During a briefing at the White House on January 22, President Biden announced a COVID Economic Relief Executive Order (EO) to help American families and businesses affected by the current pandemic. This EO comes a few short days after the President unveiled the American Rescue Plan—a proposal that Congress must vote on.
The COVID Economic Relief EO acknowledges that Americans need help now and cannot wait for Congress to act. During the pandemic, millions of Americans have lost their jobs or had wages reduced, making it difficult for working families to feed themselves and their children. Approximately 29 million adults and 12 million children face food insecurity, and, without changes like the ones included in the most recent EO, these numbers would likely swell even higher.
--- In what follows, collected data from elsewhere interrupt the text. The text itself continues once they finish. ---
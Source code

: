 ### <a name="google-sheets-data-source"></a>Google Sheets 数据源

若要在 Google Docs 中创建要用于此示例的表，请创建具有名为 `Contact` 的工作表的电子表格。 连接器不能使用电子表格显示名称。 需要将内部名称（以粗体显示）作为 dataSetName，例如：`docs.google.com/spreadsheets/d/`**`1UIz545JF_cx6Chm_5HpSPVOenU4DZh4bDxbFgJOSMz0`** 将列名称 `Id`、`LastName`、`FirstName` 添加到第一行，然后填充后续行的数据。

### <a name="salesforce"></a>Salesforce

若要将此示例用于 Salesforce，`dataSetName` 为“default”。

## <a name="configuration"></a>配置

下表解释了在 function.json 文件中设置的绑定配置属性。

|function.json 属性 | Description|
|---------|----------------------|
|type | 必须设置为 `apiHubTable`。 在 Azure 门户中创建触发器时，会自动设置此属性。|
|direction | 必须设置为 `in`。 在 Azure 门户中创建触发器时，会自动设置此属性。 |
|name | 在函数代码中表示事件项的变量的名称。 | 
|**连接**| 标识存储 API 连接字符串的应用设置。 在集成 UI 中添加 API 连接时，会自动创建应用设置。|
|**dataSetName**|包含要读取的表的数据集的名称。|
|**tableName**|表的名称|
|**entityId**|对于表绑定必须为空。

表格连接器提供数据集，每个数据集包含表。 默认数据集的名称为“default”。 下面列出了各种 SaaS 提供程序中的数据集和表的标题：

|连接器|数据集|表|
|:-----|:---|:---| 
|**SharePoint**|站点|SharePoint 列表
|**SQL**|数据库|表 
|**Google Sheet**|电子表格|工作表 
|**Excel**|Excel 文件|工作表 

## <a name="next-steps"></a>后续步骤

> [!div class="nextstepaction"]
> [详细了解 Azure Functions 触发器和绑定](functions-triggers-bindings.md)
Below is a summary of the aspects of President Biden’s Executive Order that address hunger in America.
Pandemic Electronic Benefit Transfer (P-EBT)
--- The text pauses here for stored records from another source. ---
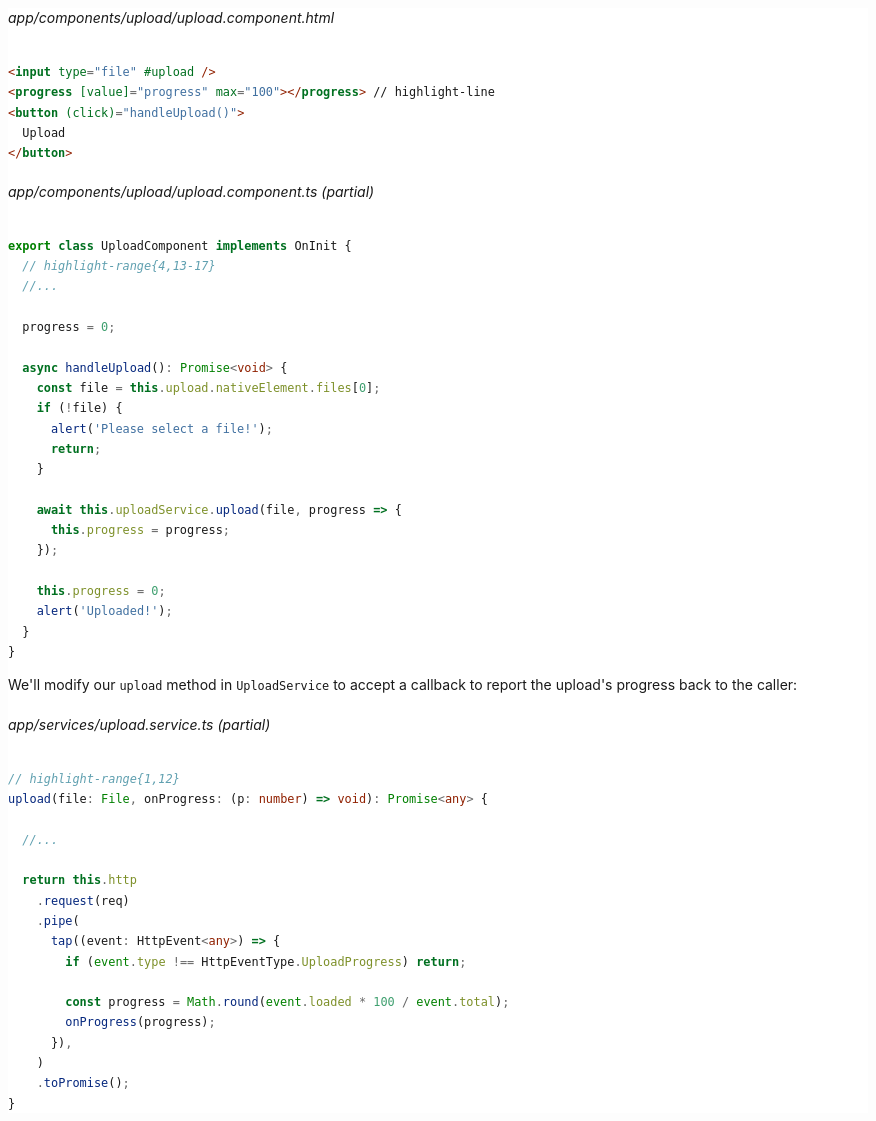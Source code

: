 ###### app/components/upload/upload.component.html

```html
<input type="file" #upload />
<progress [value]="progress" max="100"></progress> // highlight-line
<button (click)="handleUpload()">
  Upload
</button>
```

###### app/components/upload/upload.component.ts (partial)

```ts
export class UploadComponent implements OnInit {
  // highlight-range{4,13-17}
  //...

  progress = 0;

  async handleUpload(): Promise<void> {
    const file = this.upload.nativeElement.files[0];
    if (!file) {
      alert('Please select a file!');
      return;
    }

    await this.uploadService.upload(file, progress => {
      this.progress = progress;
    });

    this.progress = 0;
    alert('Uploaded!');
  }
}
```

We'll modify our `upload` method in `UploadService` to accept a callback to report the upload's progress back to the caller:

###### app/services/upload.service.ts (partial)

```ts
// highlight-range{1,12}
upload(file: File, onProgress: (p: number) => void): Promise<any> {

  //...

  return this.http
    .request(req)
    .pipe(
      tap((event: HttpEvent<any>) => {
        if (event.type !== HttpEventType.UploadProgress) return;

        const progress = Math.round(event.loaded * 100 / event.total);
        onProgress(progress);
      }),
    )
    .toPromise();
}
```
- Increase P-EBT benefits: P-EBT was established to provide low-income families with money equivalent to the value of the school meals children receive. During COVID-19 school closures, families get up to $5.70 per child per school day, and many families have had trouble claiming these benefits. President Biden has asked the U.S. Department of Agriculture (USDA) to increase the amount of P-EBT benefits low-income families receive by 15%. This benefit change will be retroactive, meaning it will apply for the whole school year.
Supplemental Nutrition Assistance Program (SNAP)
- Increase SNAP benefits: During the pandemic, USDA approved an emergency increase in SNAP benefits to address the increasing number of individuals who are becoming food insecure. But, the lowest-income households, those most in need, did not receive additional benefits. President Biden has directed USDA to increase the amount of SNAP benefits families can receive to help those most in need.
- Revise Thrifty Food Plan as required by the 2018 Farm Bill: USDA’s Thrifty Food Plan is the basis for determining SNAP benefits. However, the plan is outdated and does not accurately reflect how much it costs many households to buy and prepare nutritious food. In the 2018 Farm Bill, Congress instructed USDA to update the Plan. President Biden is following through, directing USDA to revise the Thrifty Food Plan to accurately reflect the cost of a standard healthy diet today.